_YOUR ASSIGNMENT_
Leave out any picture and return the remaining listing below exactly as given.

···

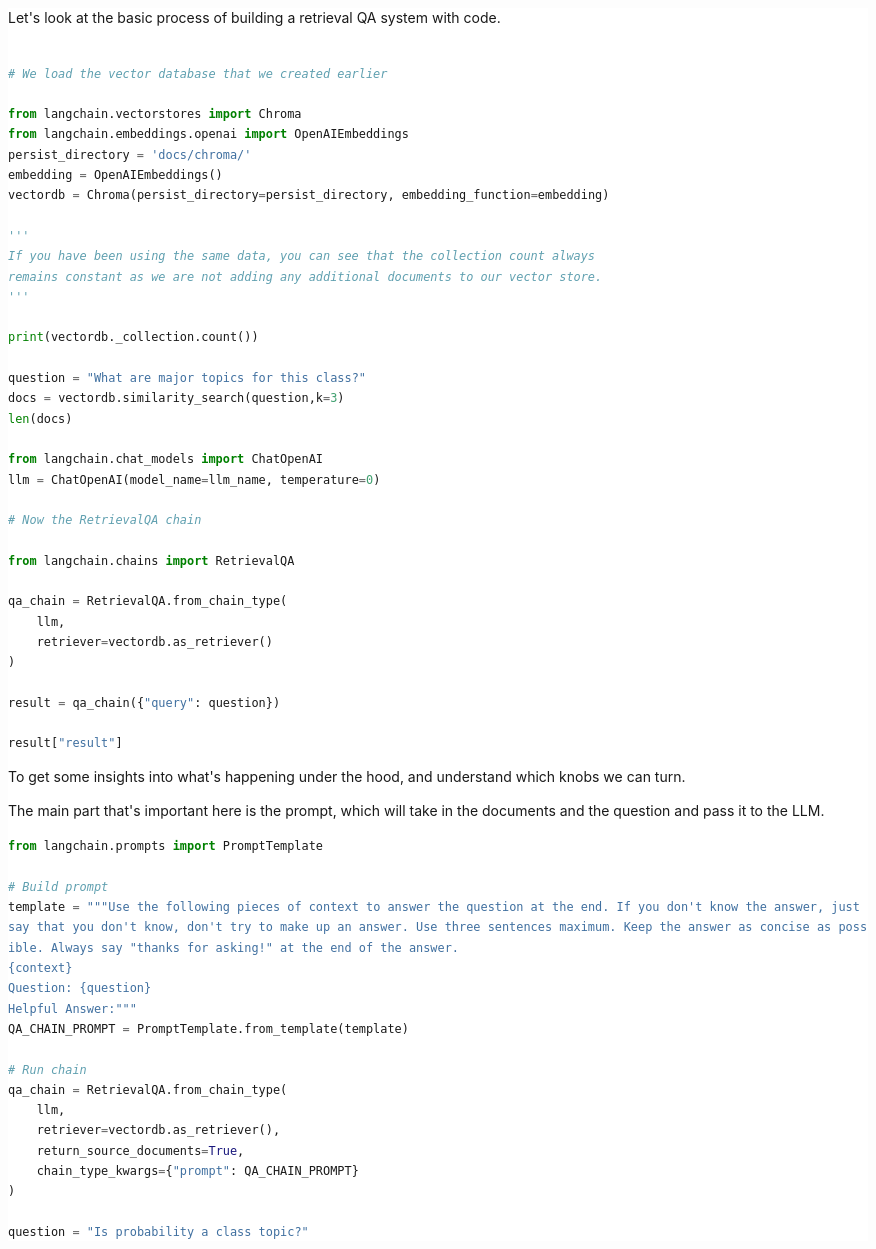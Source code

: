 Let's look at the basic process of building a retrieval QA system with code.
```python

# We load the vector database that we created earlier

from langchain.vectorstores import Chroma
from langchain.embeddings.openai import OpenAIEmbeddings
persist_directory = 'docs/chroma/'
embedding = OpenAIEmbeddings()
vectordb = Chroma(persist_directory=persist_directory, embedding_function=embedding)

'''
If you have been using the same data, you can see that the collection count always 
remains constant as we are not adding any additional documents to our vector store.
'''

print(vectordb._collection.count())

question = "What are major topics for this class?"
docs = vectordb.similarity_search(question,k=3)
len(docs)

from langchain.chat_models import ChatOpenAI
llm = ChatOpenAI(model_name=llm_name, temperature=0)

# Now the RetrievalQA chain

from langchain.chains import RetrievalQA

qa_chain = RetrievalQA.from_chain_type(
    llm,
    retriever=vectordb.as_retriever()
)

result = qa_chain({"query": question})

result["result"]
```
To get some insights into what's happening under the hood, and understand which knobs we can turn.

The main part that's important here is the prompt, which will take in the documents and the question and pass it to the LLM.

```python   
from langchain.prompts import PromptTemplate

# Build prompt
template = """Use the following pieces of context to answer the question at the end. If you don't know the answer, just say that you don't know, don't try to make up an answer. Use three sentences maximum. Keep the answer as concise as possible. Always say "thanks for asking!" at the end of the answer. 
{context}
Question: {question}
Helpful Answer:"""
QA_CHAIN_PROMPT = PromptTemplate.from_template(template)

# Run chain
qa_chain = RetrievalQA.from_chain_type(
    llm,
    retriever=vectordb.as_retriever(),
    return_source_documents=True,
    chain_type_kwargs={"prompt": QA_CHAIN_PROMPT}
)

question = "Is probability a class topic?"
```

···

_EXERCISE ANSWER_
Source code

: Let's look at the basic process of building a retrieval QA system with code.
```python

# We load the vector database that we created earlier

from langchain.vectorstores import Chroma
from langchain.embeddings.openai import OpenAIEmbeddings
persist_directory = 'docs/chroma/'
embedding = OpenAIEmbeddings()
vectordb = Chroma(persist_directory=persist_directory, embedding_function=embedding)

'''
If you have been using the same data, you can see that the collection count always 
remains constant as we are not adding any additional documents to our vector store.
'''

print(vectordb._collection.count())

question = "What are major topics for this class?"
docs = vectordb.similarity_search(question,k=3)
len(docs)

from langchain.chat_models import ChatOpenAI
llm = ChatOpenAI(model_name=llm_name, temperature=0)

# Now the RetrievalQA chain

from langchain.chains import RetrievalQA

qa_chain = RetrievalQA.from_chain_type(
    llm,
    retriever=vectordb.as_retriever()
)

result = qa_chain({"query": question})

result["result"]
```
To get some insights into what's happening under the hood, and understand which knobs we can turn.

The main part that's important here is the prompt, which will take in the documents and the question and pass it to the LLM.

```python   
from langchain.prompts import PromptTemplate

# Build prompt
template = """Use the following pieces of context to answer the question at the end. If you don't know the answer, just say that you don't know, don't try to make up an answer. Use three sentences maximum. Keep the answer as concise as possible. Always say "thanks for asking!" at the end of the answer. 
{context}
Question: {question}
Helpful Answer:"""
QA_CHAIN_PROMPT = PromptTemplate.from_template(template)

# Run chain
qa_chain = RetrievalQA.from_chain_type(
    llm,
    retriever=vectordb.as_retriever(),
    return_source_documents=True,
    chain_type_kwargs={"prompt": QA_CHAIN_PROMPT}
)

question = "Is probability a class topic?"
```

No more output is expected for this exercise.